(Stored dataset items)
+++

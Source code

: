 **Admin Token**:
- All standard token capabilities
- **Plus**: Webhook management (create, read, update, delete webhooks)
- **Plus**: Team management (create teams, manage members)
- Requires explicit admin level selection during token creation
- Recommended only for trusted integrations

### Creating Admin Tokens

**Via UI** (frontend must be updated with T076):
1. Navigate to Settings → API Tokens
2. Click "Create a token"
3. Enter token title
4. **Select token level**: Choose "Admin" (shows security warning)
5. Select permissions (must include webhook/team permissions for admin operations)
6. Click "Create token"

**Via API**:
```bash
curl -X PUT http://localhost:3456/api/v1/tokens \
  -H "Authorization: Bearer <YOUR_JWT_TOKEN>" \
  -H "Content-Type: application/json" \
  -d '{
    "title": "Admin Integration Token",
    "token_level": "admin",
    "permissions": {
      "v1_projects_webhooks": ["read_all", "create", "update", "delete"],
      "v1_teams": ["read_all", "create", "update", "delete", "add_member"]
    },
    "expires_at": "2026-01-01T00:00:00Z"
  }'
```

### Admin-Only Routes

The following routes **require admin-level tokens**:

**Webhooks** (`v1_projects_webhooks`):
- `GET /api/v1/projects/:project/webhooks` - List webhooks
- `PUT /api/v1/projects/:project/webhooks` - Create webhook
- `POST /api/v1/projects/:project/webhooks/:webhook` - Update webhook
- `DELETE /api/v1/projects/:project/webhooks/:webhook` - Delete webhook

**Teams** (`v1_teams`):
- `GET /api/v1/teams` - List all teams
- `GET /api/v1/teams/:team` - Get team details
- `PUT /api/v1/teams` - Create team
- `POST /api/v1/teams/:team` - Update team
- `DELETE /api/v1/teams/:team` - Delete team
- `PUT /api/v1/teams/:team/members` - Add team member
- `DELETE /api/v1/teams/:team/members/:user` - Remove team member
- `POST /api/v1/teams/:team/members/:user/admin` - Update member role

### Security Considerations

+++

■ **EXERCISE PROMPT**: Print exactly, and only, the lines running from the one that contains "- List webhooks" to the last line of the records above.

■ **TASK RESULT**:
- `GET /api/v1/projects/:project/webhooks` - List webhooks
- `PUT /api/v1/projects/:project/webhooks` - Create webhook
- `POST /api/v1/projects/:project/webhooks/:webhook` - Update webhook
- `DELETE /api/v1/projects/:project/webhooks/:webhook` - Delete webhook

**Teams** (`v1_teams`):
- `GET /api/v1/teams` - List all teams
- `GET /api/v1/teams/:team` - Get team details
- `PUT /api/v1/teams` - Create team
- `POST /api/v1/teams/:team` - Update team
- `DELETE /api/v1/teams/:team` - Delete team
- `PUT /api/v1/teams/:team/members` - Add team member
- `DELETE /api/v1/teams/:team/members/:user` - Remove team member
- `POST /api/v1/teams/:team/members/:user/admin` - Update member role

### Security Considerations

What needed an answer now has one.